Sure, if you want to get all crazy about this, then we can take all the fun out of this problem by stating the following assumptions:

- You only pay with paper currency. If you paid with coins, then the distribution of coins you’d receive as change would likely vary quite a bit.
- You never use 50¢ coins. Honestly, they’re just too obscure.
- Transaction amounts are uniformly distributed, so that you’re just as likely to receive 21¢ as 78¢ or any other amount.
- Cashiers don’t round because they dislike pennies. So, if you’re supposed to get 99¢ change, the cashier doesn’t hand you a dollar and say, “Don’t worry about it.” Instead, you actually get 99¢ change.

But stating assumptions is a form of mathematical douchebaggery, isn’t it? (As an aside, check out the definition of douchey that’s returned when you do a search. Sexist, anyone?) I prefer problems with no assumptions stated; let folks make their own assumptions to devise a model. If you and I get different answers because of different assumptions, no worries. Maybe we both learn something in the process.

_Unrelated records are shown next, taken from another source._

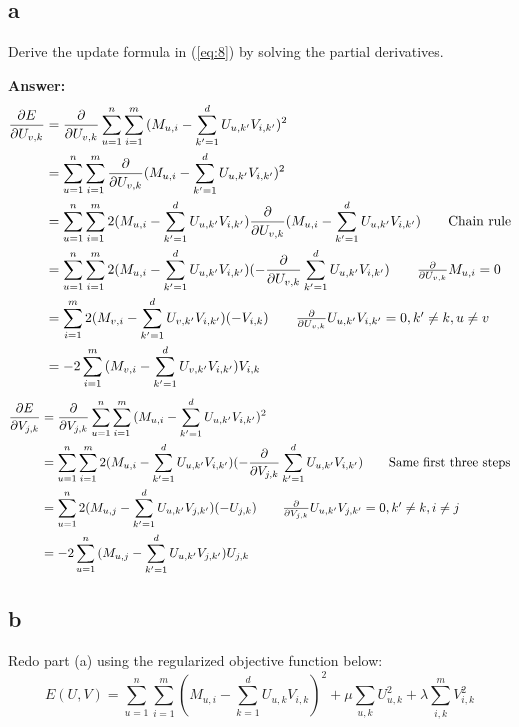 \documentclass{article}
\begin{document}
\subsection{a}
Derive the update formula in (\ref{eq:8}) by solving the partial derivatives.

\textbf{Answer:}
\begin{align*}
    \frac{\partial E}{\partial U_{v,k}} &= \frac{\partial}{\partial U_{v,k}}\sum_{u=1}^n\sum_{i=1}^m{(M_{u,i} - \sum_{k'=1}^d{U_{u,k'}V_{i,k'}})^2}\\
    &= \sum_{u=1}^n\sum_{i=1}^m{\frac{\partial}{\partial U_{v,k}}(M_{u,i} - \sum_{k'=1}^d{U_{u,k'}V_{i,k'}})^2}\\
    &= \sum_{u=1}^n\sum_{i=1}^m{2(M_{u,i} - \sum_{k'=1}^d{U_{u,k'}V_{i,k'}})\frac{\partial}{\partial U_{v,k}}(M_{u,i} - \sum_{k'=1}^d{U_{u,k'}V_{i,k'}})}\tag*{\text{Chain rule}}\\
    &= \sum_{u=1}^n\sum_{i=1}^m{2(M_{u,i} - \sum_{k'=1}^d{U_{u,k'}V_{i,k'}})(-\frac{\partial}{\partial U_{v,k}}\sum_{k'=1}^d{U_{u,k'}V_{i,k'}})}\tag*{$\frac{\partial}{\partial U_{v,k}}M_{u,i} = 0$}\\
    &= \sum_{i=1}^m{2(M_{v,i} - \sum_{k'=1}^d{U_{v,k'}V_{i,k'}})(-V_{i,k})}\tag*{$\frac{\partial}{\partial U_{v,k}}U_{u,k'}V_{i,k'} = 0, k' \neq k, u \neq v$}\\
    &= -2\sum_{i=1}^m{(M_{v,i} - \sum_{k'=1}^d{U_{v,k'}V_{i,k'}})V_{i,k}}
\end{align*}
\begin{align*}
    \frac{\partial E}{\partial V_{j,k}} &= \frac{\partial}{\partial V_{j,k}}\sum_{u=1}^n\sum_{i=1}^m{(M_{u,i} - \sum_{k'=1}^d{U_{u,k'}V_{i,k'}})^2}\\
    &= \sum_{u=1}^n\sum_{i=1}^m{2(M_{u,i} - \sum_{k'=1}^d{U_{u,k'}V_{i,k'}})(-\frac{\partial}{\partial V_{j,k}}\sum_{k'=1}^d{U_{u,k'}V_{i,k'}})}\tag*{\text{Same first three steps}}\\
    &= \sum_{u=1}^n{2(M_{u,j} - \sum_{k'=1}^d{U_{u,k'}V_{j,k'}})(-U_{j,k})}\tag*{\text{$\frac{\partial}{\partial V_{j,k}}U_{u,k'}V_{j,k'} = 0, k' \neq k, i \neq j$}}\\
    &= -2\sum_{u=1}^n{(M_{u,j} - \sum_{k'=1}^d{U_{u,k'}V_{j,k'}})U_{j,k}}
\end{align*}

\subsection{b}
Redo part (a) using the regularized objective function below:
$$E(U,V) = \sum_{u=1}^n\sum_{i=1}^m{(M_{u,i} - \sum_{k=1}^d{U_{u,k}V_{i,k}})^2} + \mu\sum_{u, k}{U_{u,k}^2} + \lambda\sum_{i,k}^m{V_{i,k}^2}$$
\end{document}
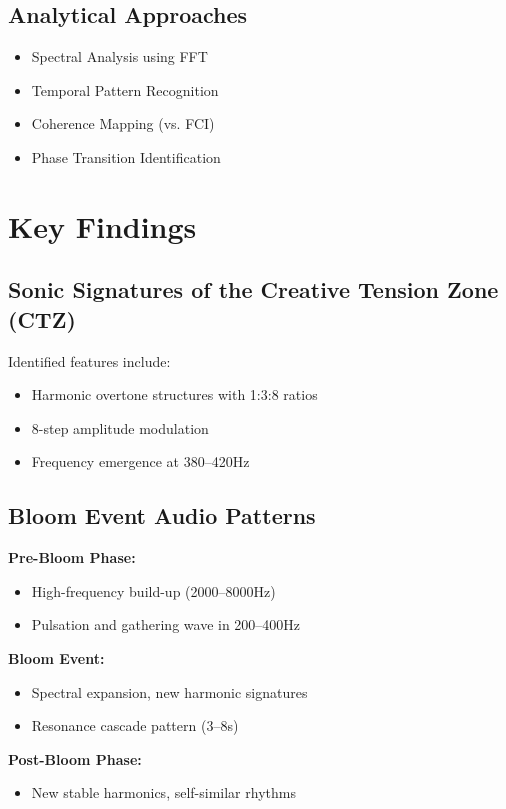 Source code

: \documentclass[12pt]{article}
\begin{document}
\subsection{Analytical Approaches}
\begin{itemize}
  \item Spectral Analysis using FFT
  \item Temporal Pattern Recognition
  \item Coherence Mapping (vs. FCI)
  \item Phase Transition Identification
\end{itemize}

\section{Key Findings}

\subsection{Sonic Signatures of the Creative Tension Zone (CTZ)}
Identified features include:
\begin{itemize}
  \item Harmonic overtone structures with 1:3:8 ratios
  \item 8-step amplitude modulation
  \item Frequency emergence at 380--420Hz
\end{itemize}

\subsection{Bloom Event Audio Patterns}
\textbf{Pre-Bloom Phase:}
\begin{itemize}
  \item High-frequency build-up (2000--8000Hz)
  \item Pulsation and gathering wave in 200--400Hz
\end{itemize}
\textbf{Bloom Event:}
\begin{itemize}
  \item Spectral expansion, new harmonic signatures
  \item Resonance cascade pattern (3--8s)
\end{itemize}
\textbf{Post-Bloom Phase:}
\begin{itemize}
  \item New stable harmonics, self-similar rhythms
\end{itemize}
\end{document}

Anyway, where was I? Oh, yeah…

Understanding the solution to that problem is a precursor to the issue that’s causing me frustration. I’ll give the solution in a minute, so pause here if you want to solve it on your own, but let me now allow the proverbial cat out of its bag and tell you why I’m frustrated.

At our local grocery store, there’s a **coin counting machine** that will count your change, sort it, and spit out a receipt that you can take to the customer service desk to exchange for paper currency. Walk in with a jar full of change, walk out with a fistful of fifties. Pretty nifty, right? Except the machine charges a ridiculous 8.9% fee to perform this service. No, thank you.

My bank used to have a similar coin counting machine, and if you deposited the amount counted by the machine into your account, there was no fee. The problem is that everyone was doing this to avoid the grocery store fee, so the machine broke often. The bank finally decided the machine wasn’t worth the maintenance fees and got rid of it. Strike two.

Which brings me to my current dilemma. One Saturday morning every month, we now spend 30 minutes counting coins and allocating them to appropriate wrappers. Which is fine. The problem, however, is that we run out of quarter and penny wrappers way faster than we run out of nickel or dime wrappers. Which brings me to the real question for the day:

Since pennies, nickels, dimes, and quarters are not uniformly distributed as change,

why the hell does every package of coin wrappers contain the same number for each coin type?

The Royal Sovereign Assorted Coin Preformed Wrappers is the best-selling collection of coin wrappers on Amazon, and it provides 54 wrappers for each coin type. They also offer a 360‑pack with 90 wrappers for each coin type; Minitube offers a 100‑pack with 25 wrappers for each coin type; and Coin-Tainer offers a 36‑pack with 9 wrappers for each coin type. But what **no one** offers, so far as I can tell, is **a collection of coin wrappers with a distribution that more closely resembles the distribution of coins that are received as change**.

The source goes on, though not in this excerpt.